La fina y selecta enumeración más analítica que compulsiva, por encima del clásico juego perequiano, alguno descubierto por el prologuista, atiende aquí a una clara estructura que oscila de lo general a lo personal. Perec reflexiona sobre qué supone ser judío o, a la postre, cualquier otra identidad, religiosa, cultural…: “Yo, Georges Perec, he venido a cuestionar aquí la errancia, la dispersión, la diáspora. Ellis Island es para mí el lugar mismo del exilio, es decir el lugar de la ausencia del lugar, el no-lugar, el ningún sitio”. A la zaga de Luigi Pirandello reconoce ser “extranjero con respecto a algo de mí mismo” y resulta también inevitable, a medida que avanza el texto, sentir el eco de América de Franz Kafka. Consciente de lo inevitable que es tal precedente literario, Perec adapta libremente el inicio de la novela kafkiana acentuado el simbólico detalle de ver la antorcha de la Estatua de la Libertad mudada en espada. El texto constituye una historia del arraigo y desarraigo, un espacio de memoria donde se enclava la historia.
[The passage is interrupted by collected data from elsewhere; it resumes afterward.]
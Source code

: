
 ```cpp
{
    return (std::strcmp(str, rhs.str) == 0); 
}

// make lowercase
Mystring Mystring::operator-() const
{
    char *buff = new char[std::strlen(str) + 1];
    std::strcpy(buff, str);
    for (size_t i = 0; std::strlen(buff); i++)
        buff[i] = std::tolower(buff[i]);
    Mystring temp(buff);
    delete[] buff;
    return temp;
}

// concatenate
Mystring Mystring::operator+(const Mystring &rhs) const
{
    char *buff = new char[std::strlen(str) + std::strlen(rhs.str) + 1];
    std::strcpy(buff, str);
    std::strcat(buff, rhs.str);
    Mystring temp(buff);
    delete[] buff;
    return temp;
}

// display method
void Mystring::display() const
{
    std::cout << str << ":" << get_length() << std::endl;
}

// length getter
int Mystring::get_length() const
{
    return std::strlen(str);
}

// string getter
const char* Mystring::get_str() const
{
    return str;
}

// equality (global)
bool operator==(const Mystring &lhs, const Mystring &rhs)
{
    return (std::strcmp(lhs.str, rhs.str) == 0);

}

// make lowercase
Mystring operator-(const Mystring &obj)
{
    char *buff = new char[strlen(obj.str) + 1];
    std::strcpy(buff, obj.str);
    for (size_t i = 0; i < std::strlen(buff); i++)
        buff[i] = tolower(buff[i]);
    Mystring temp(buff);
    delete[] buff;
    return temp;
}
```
Brutal muestra resulta la afirmación de que “el destino tenía el rostro de un alfabeto” (pág. 57), ejemplificada en esas letras de tiza sobre los cuerpos que clasificaban a los inmigrantes y que de manera estremecedora ha forjado de algún modo la conciencia estadounidense. Una escalofriante clasificación de la sospecha de enfermedad o minusvalía: “C tuberculosis, E los ojos, F, el rostro, H, el corazón, K, la hernia, L, la cojera” (pág. 57) que pudiera bien esclarecer el prejuicio de la actual supremacía de lo políticamente correcto. De otra manera, Georges Perec aborda el principal problema estético que sacude a todo creador frente a la barbarie ¿cómo describir? ¿cómo contar? ¿cómo mirar? El orden inverso propuesto por el autor francés queda lógicamente resuelto en la propia poética que camufla el texto entre líneas: “Al principio, solo se puede intentar nombrar las cosas, una/ a una, sencillamente,/ enumerarlas, contabilizarlas,/ de la manera más normal posible,/ de la manera más precisa posible,/ procurando no olvidar/ nada”.
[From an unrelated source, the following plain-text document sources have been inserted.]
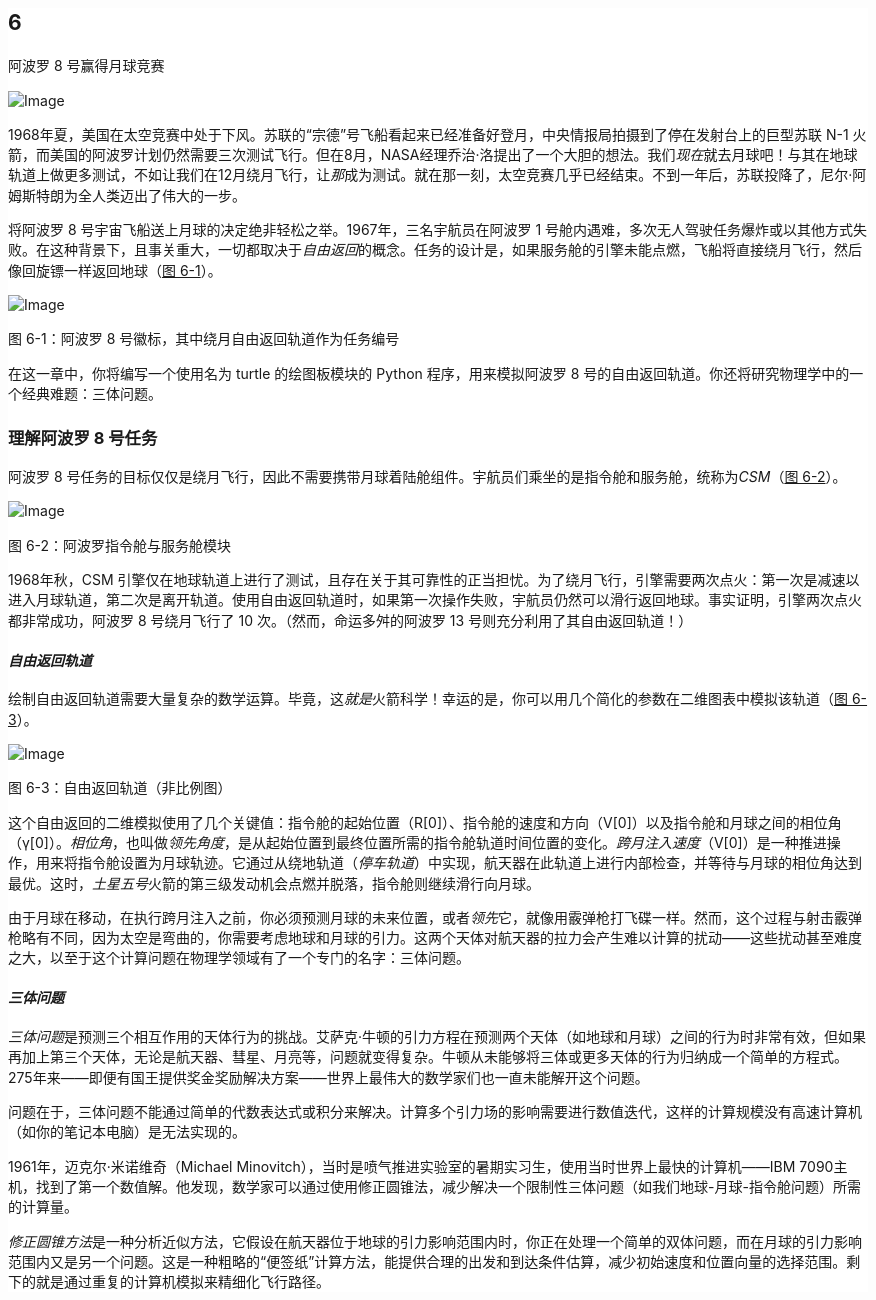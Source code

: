 ## 6

阿波罗 8 号赢得月球竞赛

![Image](../images/common.jpg)

1968年夏，美国在太空竞赛中处于下风。苏联的“宗德”号飞船看起来已经准备好登月，中央情报局拍摄到了停在发射台上的巨型苏联 N-1 火箭，而美国的阿波罗计划仍然需要三次测试飞行。但在8月，NASA经理乔治·洛提出了一个大胆的想法。我们*现在*就去月球吧！与其在地球轨道上做更多测试，不如让我们在12月绕月飞行，让*那*成为测试。就在那一刻，太空竞赛几乎已经结束。不到一年后，苏联投降了，尼尔·阿姆斯特朗为全人类迈出了伟大的一步。

将阿波罗 8 号宇宙飞船送上月球的决定绝非轻松之举。1967年，三名宇航员在阿波罗 1 号舱内遇难，多次无人驾驶任务爆炸或以其他方式失败。在这种背景下，且事关重大，一切都取决于*自由返回*的概念。任务的设计是，如果服务舱的引擎未能点燃，飞船将直接绕月飞行，然后像回旋镖一样返回地球（[图 6-1](ch06.xhtml#ch06fig1)）。

![Image](../images/fig06_01.jpg)

图 6-1：阿波罗 8 号徽标，其中绕月自由返回轨道作为任务编号

在这一章中，你将编写一个使用名为 turtle 的绘图板模块的 Python 程序，用来模拟阿波罗 8 号的自由返回轨道。你还将研究物理学中的一个经典难题：三体问题。

### **理解阿波罗 8 号任务**

阿波罗 8 号任务的目标仅仅是绕月飞行，因此不需要携带月球着陆舱组件。宇航员们乘坐的是指令舱和服务舱，统称为*CSM*（[图 6-2](ch06.xhtml#ch06fig2)）。

![Image](../images/fig06_02.jpg)

图 6-2：阿波罗指令舱与服务舱模块

1968年秋，CSM 引擎仅在地球轨道上进行了测试，且存在关于其可靠性的正当担忧。为了绕月飞行，引擎需要两次点火：第一次是减速以进入月球轨道，第二次是离开轨道。使用自由返回轨道时，如果第一次操作失败，宇航员仍然可以滑行返回地球。事实证明，引擎两次点火都非常成功，阿波罗 8 号绕月飞行了 10 次。（然而，命运多舛的阿波罗 13 号则充分利用了其自由返回轨道！）

#### ***自由返回轨道***

绘制自由返回轨道需要大量复杂的数学运算。毕竟，这*就是*火箭科学！幸运的是，你可以用几个简化的参数在二维图表中模拟该轨道（[图 6-3](ch06.xhtml#ch06fig3)）。

![Image](../images/fig06_03.jpg)

图 6-3：自由返回轨道（非比例图）

这个自由返回的二维模拟使用了几个关键值：指令舱的起始位置（R[0]）、指令舱的速度和方向（V[0]）以及指令舱和月球之间的相位角（γ[0]）。*相位角*，也叫做*领先角度*，是从起始位置到最终位置所需的指令舱轨道时间位置的变化。*跨月注入速度*（V[0]）是一种推进操作，用来将指令舱设置为月球轨迹。它通过从绕地轨道（*停车轨道*）中实现，航天器在此轨道上进行内部检查，并等待与月球的相位角达到最优。这时，*土星五号*火箭的第三级发动机会点燃并脱落，指令舱则继续滑行向月球。

由于月球在移动，在执行跨月注入之前，你必须预测月球的未来位置，或者*领先*它，就像用霰弹枪打飞碟一样。然而，这个过程与射击霰弹枪略有不同，因为太空是弯曲的，你需要考虑地球和月球的引力。这两个天体对航天器的拉力会产生难以计算的扰动——这些扰动甚至难度之大，以至于这个计算问题在物理学领域有了一个专门的名字：三体问题。

#### ***三体问题***

*三体问题*是预测三个相互作用的天体行为的挑战。艾萨克·牛顿的引力方程在预测两个天体（如地球和月球）之间的行为时非常有效，但如果再加上第三个天体，无论是航天器、彗星、月亮等，问题就变得复杂。牛顿从未能够将三体或更多天体的行为归纳成一个简单的方程式。275年来——即便有国王提供奖金奖励解决方案——世界上最伟大的数学家们也一直未能解开这个问题。

问题在于，三体问题不能通过简单的代数表达式或积分来解决。计算多个引力场的影响需要进行数值迭代，这样的计算规模没有高速计算机（如你的笔记本电脑）是无法实现的。

1961年，迈克尔·米诺维奇（Michael Minovitch），当时是喷气推进实验室的暑期实习生，使用当时世界上最快的计算机——IBM 7090主机，找到了第一个数值解。他发现，数学家可以通过使用修正圆锥法，减少解决一个限制性三体问题（如我们地球-月球-指令舱问题）所需的计算量。

*修正圆锥方法*是一种分析近似方法，它假设在航天器位于地球的引力影响范围内时，你正在处理一个简单的双体问题，而在月球的引力影响范围内又是另一个问题。这是一种粗略的“便签纸”计算方法，能提供合理的出发和到达条件估算，减少初始速度和位置向量的选择范围。剩下的就是通过重复的计算机模拟来精细化飞行路径。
El abandono posterior del islote durante veinte años, cuando es desvalijado por chatarreros, es resumido en una demoledora lista de materiales saqueados (pag. 63), que permite repetir el ritornelo que retumba estruendosamente por todo el texto: “Por qué contamos estas historias?/¿qué hemos venido a buscar aquí?/¿qué hemos venido a preguntar?”. A un prólogo solvente de Pablo Martín Sánchez, como se espera de alguien experto en Oulipo y Patafísica, que acompaña el texto, sólo se le puede achacar algunas extrañas manchas incomprensibles (en español resulta imposible “devorar libros de bruces sobre la cama”), en un estilista como es la del autor de Tuyo es el mañana, analizada en esta misma columna en su día.

En suma, la historia de una clausura, con el brusco final de los sueños rotos al saber que todo emigrante había ido precisamente a construir con sudor y sangre los sueños de otros. Ellis Island representa el poder taumatúrgico de toda buena literatura con su extraño poder de dotar de una narración inteligible a la crueldad y extrañeza de los actos humanos, una narración que permite aglutinar la dispersión de nuestras huellas, o sea, la construcción de nuestra propia identidad. La lección moral que alza la pregunta sobre el significado del lugar que representa Ellis Island es un texto breve pero mayor de nuestro febril siglo XX de estremecedora actualidad en nuestro presente descoyuntado.